## [WHAT TO PRODUCE]
Wherever the word "same" appears in a line of the records, copy that line.

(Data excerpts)

⟨

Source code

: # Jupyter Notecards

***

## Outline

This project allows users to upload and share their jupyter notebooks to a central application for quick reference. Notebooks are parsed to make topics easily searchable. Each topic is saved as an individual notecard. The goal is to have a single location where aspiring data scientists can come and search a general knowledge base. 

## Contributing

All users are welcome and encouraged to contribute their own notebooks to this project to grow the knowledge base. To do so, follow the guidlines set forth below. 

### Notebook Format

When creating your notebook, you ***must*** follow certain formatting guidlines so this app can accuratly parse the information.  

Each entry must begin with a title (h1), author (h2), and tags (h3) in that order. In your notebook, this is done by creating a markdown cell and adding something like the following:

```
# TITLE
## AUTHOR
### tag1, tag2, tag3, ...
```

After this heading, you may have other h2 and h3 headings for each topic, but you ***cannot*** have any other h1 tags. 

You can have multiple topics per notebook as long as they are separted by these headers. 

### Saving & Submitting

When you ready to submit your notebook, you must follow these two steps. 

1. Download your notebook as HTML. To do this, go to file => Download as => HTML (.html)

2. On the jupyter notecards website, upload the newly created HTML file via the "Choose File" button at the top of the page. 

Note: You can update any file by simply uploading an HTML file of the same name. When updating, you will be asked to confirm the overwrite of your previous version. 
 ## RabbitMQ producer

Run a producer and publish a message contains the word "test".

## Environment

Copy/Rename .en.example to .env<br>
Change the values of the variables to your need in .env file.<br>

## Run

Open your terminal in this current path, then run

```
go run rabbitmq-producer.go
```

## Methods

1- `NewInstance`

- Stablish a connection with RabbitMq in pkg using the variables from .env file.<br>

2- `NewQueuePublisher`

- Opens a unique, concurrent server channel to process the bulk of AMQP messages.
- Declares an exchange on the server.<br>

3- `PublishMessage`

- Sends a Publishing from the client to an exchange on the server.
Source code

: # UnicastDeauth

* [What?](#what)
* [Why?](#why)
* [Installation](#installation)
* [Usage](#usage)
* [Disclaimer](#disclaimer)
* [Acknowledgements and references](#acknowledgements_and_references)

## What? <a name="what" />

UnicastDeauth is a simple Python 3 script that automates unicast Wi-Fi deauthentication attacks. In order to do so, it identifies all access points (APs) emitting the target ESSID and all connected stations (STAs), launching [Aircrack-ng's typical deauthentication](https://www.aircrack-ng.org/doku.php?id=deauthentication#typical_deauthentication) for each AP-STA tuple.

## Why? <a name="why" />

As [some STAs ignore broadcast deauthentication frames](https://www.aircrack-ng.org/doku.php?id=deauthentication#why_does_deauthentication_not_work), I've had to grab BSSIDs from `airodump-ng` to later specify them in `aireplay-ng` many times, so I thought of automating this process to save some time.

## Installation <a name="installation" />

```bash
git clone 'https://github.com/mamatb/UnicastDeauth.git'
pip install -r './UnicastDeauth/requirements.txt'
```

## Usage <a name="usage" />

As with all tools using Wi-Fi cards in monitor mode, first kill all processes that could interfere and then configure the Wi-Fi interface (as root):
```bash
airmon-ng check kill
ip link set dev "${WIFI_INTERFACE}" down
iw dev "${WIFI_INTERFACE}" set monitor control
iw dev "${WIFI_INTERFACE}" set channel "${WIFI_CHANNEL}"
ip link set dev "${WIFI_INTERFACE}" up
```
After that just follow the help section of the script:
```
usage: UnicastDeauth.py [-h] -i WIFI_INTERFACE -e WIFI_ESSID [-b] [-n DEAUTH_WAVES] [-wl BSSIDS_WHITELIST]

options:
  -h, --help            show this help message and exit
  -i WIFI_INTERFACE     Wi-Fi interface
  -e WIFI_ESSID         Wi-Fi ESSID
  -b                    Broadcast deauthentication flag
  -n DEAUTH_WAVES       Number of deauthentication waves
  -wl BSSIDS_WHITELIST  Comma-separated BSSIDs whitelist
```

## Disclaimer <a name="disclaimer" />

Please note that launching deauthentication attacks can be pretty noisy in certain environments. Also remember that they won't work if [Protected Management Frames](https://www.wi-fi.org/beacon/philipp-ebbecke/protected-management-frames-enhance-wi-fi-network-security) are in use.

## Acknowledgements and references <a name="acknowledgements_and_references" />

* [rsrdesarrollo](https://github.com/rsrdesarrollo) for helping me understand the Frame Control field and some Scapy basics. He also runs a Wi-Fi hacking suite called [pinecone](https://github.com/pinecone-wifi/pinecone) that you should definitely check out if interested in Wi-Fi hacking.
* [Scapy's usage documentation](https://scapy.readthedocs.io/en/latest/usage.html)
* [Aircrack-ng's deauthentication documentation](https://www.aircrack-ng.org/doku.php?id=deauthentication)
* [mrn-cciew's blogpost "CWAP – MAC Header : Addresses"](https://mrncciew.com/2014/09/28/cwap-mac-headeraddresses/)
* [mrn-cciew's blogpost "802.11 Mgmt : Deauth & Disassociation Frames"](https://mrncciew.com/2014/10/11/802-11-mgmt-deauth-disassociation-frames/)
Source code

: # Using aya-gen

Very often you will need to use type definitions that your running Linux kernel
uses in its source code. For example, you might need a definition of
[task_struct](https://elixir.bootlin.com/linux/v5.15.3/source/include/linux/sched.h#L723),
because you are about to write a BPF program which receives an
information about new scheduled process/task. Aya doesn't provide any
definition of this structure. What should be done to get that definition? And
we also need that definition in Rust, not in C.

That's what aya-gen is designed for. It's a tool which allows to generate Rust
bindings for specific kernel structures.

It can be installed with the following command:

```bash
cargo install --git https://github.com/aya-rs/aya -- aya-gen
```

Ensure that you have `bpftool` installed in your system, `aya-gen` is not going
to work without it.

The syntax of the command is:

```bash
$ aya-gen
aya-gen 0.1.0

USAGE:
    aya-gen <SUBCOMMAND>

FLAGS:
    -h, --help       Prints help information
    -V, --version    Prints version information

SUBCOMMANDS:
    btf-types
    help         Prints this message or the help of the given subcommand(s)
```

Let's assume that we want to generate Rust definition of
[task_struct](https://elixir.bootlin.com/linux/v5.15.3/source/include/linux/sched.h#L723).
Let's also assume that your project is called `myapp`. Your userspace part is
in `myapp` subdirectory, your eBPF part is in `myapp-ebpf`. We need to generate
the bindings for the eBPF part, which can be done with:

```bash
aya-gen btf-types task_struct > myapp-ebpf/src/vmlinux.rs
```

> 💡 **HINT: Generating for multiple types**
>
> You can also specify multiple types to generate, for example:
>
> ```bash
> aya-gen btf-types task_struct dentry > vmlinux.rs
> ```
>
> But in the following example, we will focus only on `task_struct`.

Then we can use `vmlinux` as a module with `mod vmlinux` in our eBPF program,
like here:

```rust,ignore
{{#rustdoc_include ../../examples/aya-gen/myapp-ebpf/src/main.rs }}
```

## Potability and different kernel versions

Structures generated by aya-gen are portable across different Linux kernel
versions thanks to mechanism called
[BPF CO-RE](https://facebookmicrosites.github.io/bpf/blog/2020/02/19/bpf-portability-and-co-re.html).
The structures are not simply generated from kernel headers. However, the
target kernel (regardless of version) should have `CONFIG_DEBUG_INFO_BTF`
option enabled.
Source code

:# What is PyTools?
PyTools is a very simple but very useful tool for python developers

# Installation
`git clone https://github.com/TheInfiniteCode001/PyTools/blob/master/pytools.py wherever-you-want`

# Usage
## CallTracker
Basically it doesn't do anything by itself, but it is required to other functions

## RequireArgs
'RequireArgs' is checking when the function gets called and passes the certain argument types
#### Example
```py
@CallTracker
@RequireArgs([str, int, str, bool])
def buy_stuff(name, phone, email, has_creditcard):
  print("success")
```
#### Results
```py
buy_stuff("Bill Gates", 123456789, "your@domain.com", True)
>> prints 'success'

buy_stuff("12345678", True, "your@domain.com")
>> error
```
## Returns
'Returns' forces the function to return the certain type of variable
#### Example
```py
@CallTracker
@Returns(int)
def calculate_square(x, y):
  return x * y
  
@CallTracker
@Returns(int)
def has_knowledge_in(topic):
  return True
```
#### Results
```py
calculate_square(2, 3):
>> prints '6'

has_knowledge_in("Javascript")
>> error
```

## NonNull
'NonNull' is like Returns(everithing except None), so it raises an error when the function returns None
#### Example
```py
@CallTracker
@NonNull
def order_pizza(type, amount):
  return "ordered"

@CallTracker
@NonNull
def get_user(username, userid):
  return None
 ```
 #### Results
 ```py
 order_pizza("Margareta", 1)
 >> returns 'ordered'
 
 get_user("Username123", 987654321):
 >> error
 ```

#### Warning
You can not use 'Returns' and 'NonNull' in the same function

⟩

## [EXERCISE RESULT]
Note: You can update any file by simply uploading an HTML file of the same name. When updating, you will be asked to confirm the overwrite of your previous version. 
You can not use 'Returns' and 'NonNull' in the same function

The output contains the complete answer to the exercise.